#### [DATA EXTRACTS]
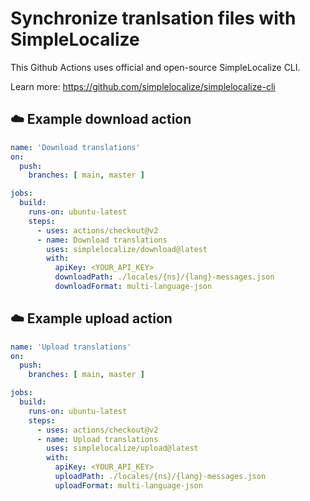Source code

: # Synchronize tranlsation files with SimpleLocalize

This Github Actions uses official and open-source SimpleLocalize CLI.

Learn more: https://github.com/simplelocalize/simplelocalize-cli

## ☁️ Example download action

```yml
name: 'Download translations'
on:
  push:
    branches: [ main, master ]

jobs:
  build:
    runs-on: ubuntu-latest
    steps:
      - uses: actions/checkout@v2
      - name: Download translations
        uses: simplelocalize/download@latest
        with:
          apiKey: <YOUR_API_KEY>
          downloadPath: ./locales/{ns}/{lang}-messages.json
          downloadFormat: multi-language-json
```

## ☁️ Example upload action

```yml
name: 'Upload translations'
on:
  push:
    branches: [ main, master ]

jobs:
  build:
    runs-on: ubuntu-latest
    steps:
      - uses: actions/checkout@v2
      - name: Upload translations
        uses: simplelocalize/upload@latest
        with:
          apiKey: <YOUR_API_KEY>
          uploadPath: ./locales/{ns}/{lang}-messages.json
          uploadFormat: multi-language-json
```
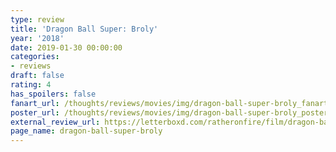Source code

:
 ```yaml
---
type: review
title: 'Dragon Ball Super: Broly'
year: '2018'
date: 2019-01-30 00:00:00
categories:
- reviews
draft: false
rating: 4
has_spoilers: false
fanart_url: /thoughts/reviews/movies/img/dragon-ball-super-broly_fanart.png
poster_url: /thoughts/reviews/movies/img/dragon-ball-super-broly_poster.png
external_review_url: https://letterboxd.com/ratheronfire/film/dragon-ball-super-broly/
page_name: dragon-ball-super-broly
---
```


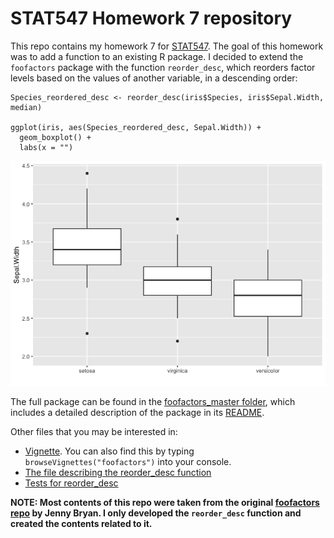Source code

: # STAT547 Homework 7 repository

This repo contains my homework 7 for [STAT547](http://stat545.com/Classroom/). The goal of this homework was to add a function to an existing R package. I decided to extend the `foofactors` package with the function `reorder_desc`, which reorders factor levels based on the values of another variable, in a descending order:

```{r}
Species_reordered_desc <- reorder_desc(iris$Species, iris$Sepal.Width, median)

ggplot(iris, aes(Species_reordered_desc, Sepal.Width)) + 
  geom_boxplot() +
  labs(x = "")
```

![](foofactors-master/README-unnamed-chunk-7-1.png)

The full package can be found in the [foofactors_master folder](https://github.com/STAT545-UBC-students/hw07-fjbasedow/tree/master/foofactors-master), which includes a detailed description of the package in its [README](https://github.com/STAT545-UBC-students/hw07-fjbasedow/blob/master/foofactors-master/README.md). 

Other files that you may be interested in:
* [Vignette](http://127.0.0.1:18253/library/foofactors/doc/hello-foofactors.html). You can also find this by typing `browseVignettes("foofactors")` into your console.
* [The file describing the reorder_desc function](https://github.com/STAT545-UBC-students/hw07-fjbasedow/blob/master/foofactors-master/R/reorder_desc.R)
* [Tests for reorder_desc](https://github.com/STAT545-UBC-students/hw07-fjbasedow/blob/master/foofactors-master/tests/testthat/test_reorder_desc.R)

**NOTE: Most contents of this repo were taken from the original [foofactors repo](https://github.com/jennybc/foofactors) by Jenny Bryan. I only developed the `reorder_desc` function and created the contents related to it.**



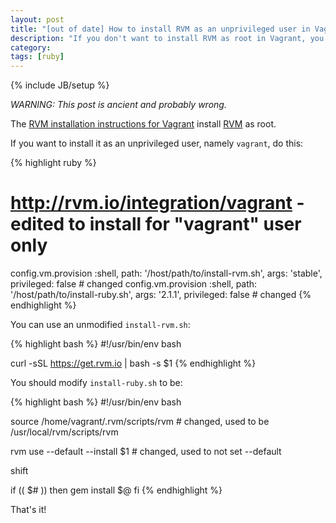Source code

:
 ```yaml
---
layout: post
title: "[out of date] How to install RVM as an unprivileged user in Vagrant"
description: "If you don't want to install RVM as root in Vagrant, you have to modify the scripts provided on http://rvm.io/integration/vagrant"
category: 
tags: [ruby]
---
```

{% include JB/setup %}

_WARNING: This post is ancient and probably wrong._

The [RVM installation instructions for Vagrant](http://rvm.io/integration/vagrant) install [RVM](http://rvm.io) as root.

If you want to install it as an unprivileged user, namely `vagrant`, do this:

{% highlight ruby %}
# http://rvm.io/integration/vagrant - edited to install for "vagrant" user only
config.vm.provision :shell, path: '/host/path/to/install-rvm.sh',  args: 'stable', privileged: false # changed
config.vm.provision :shell, path: '/host/path/to/install-ruby.sh', args: '2.1.1',  privileged: false # changed
{% endhighlight %}

You can use an unmodified `install-rvm.sh`:

{% highlight bash %}
#!/usr/bin/env bash

curl -sSL https://get.rvm.io | bash -s $1
{% endhighlight %}

You should modify `install-ruby.sh` to be:

{% highlight bash %}
#!/usr/bin/env bash

source /home/vagrant/.rvm/scripts/rvm # changed, used to be /usr/local/rvm/scripts/rvm

rvm use --default --install $1        # changed, used to not set --default

shift

if (( $# ))
  then gem install $@
fi
{% endhighlight %}

That's it!
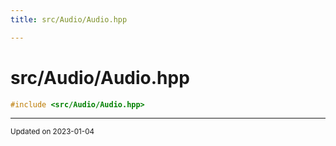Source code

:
 ```yaml
---
title: src/Audio/Audio.hpp

---
```


# src/Audio/Audio.hpp




```cpp
#include <src/Audio/Audio.hpp>
```






-------------------------------

<sub>Updated on 2023-01-04</sub>
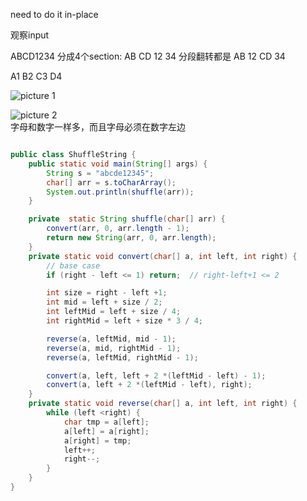 need to do it in-place

观察input

ABCD1234
分成4个section:
AB CD 12 34
                    分段翻转都是
AB 12 CD 34

A1 B2 C3 D4

![picture 1](https://i.loli.net/2021/09/10/pmKc2ea35EFtd1D.png)  


![picture 2](https://i.loli.net/2021/09/10/HeSJKCxE81g2i5u.png)  
字母和数字一样多，而且字母必须在数字左边



```java

public class ShuffleString {
    public static void main(String[] args) {
        String s = "abcde12345";
        char[] arr = s.toCharArray();
        System.out.println(shuffle(arr));
    }

    private  static String shuffle(char[] arr) {
        convert(arr, 0, arr.length - 1);
        return new String(arr, 0, arr.length);
    }
    private static void convert(char[] a, int left, int right) {
        // base case
        if (right - left <= 1) return;  // right-left+1 <= 2

        int size = right - left +1;
        int mid = left + size / 2;
        int leftMid = left + size / 4;
        int rightMid = left + size * 3 / 4;

        reverse(a, leftMid, mid - 1);
        reverse(a, mid, rightMid - 1);
        reverse(a, leftMid, rightMid - 1);

        convert(a, left, left + 2 *(leftMid - left) - 1);
        convert(a, left + 2 *(leftMid - left), right);
    }
    private static void reverse(char[] a, int left, int right) {
        while (left <right) {
            char tmp = a[left];
            a[left] = a[right];
            a[right] = tmp;
            left++;
            right--;
        }
    }
}

```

#### [HOW TO COMPLETE THIS TASK]
Beginning with the line above that has "then gem install $@" and going on through the line that has "A1 B2 C3 D4", retype every line exactly and add nothing else; drop the pictures.

#### [WRITTEN ANSWER]
  then gem install $@
fi
{% endhighlight %}

That's it!
Source code

:
 ```yaml
---
title: src/Audio/Audio.hpp

---
```


# src/Audio/Audio.hpp




```cpp
#include <src/Audio/Audio.hpp>
```






-------------------------------

<sub>Updated on 2023-01-04</sub>
 need to do it in-place

观察input

ABCD1234
分成4个section:
AB CD 12 34
                    分段翻转都是
AB 12 CD 34

A1 B2 C3 D4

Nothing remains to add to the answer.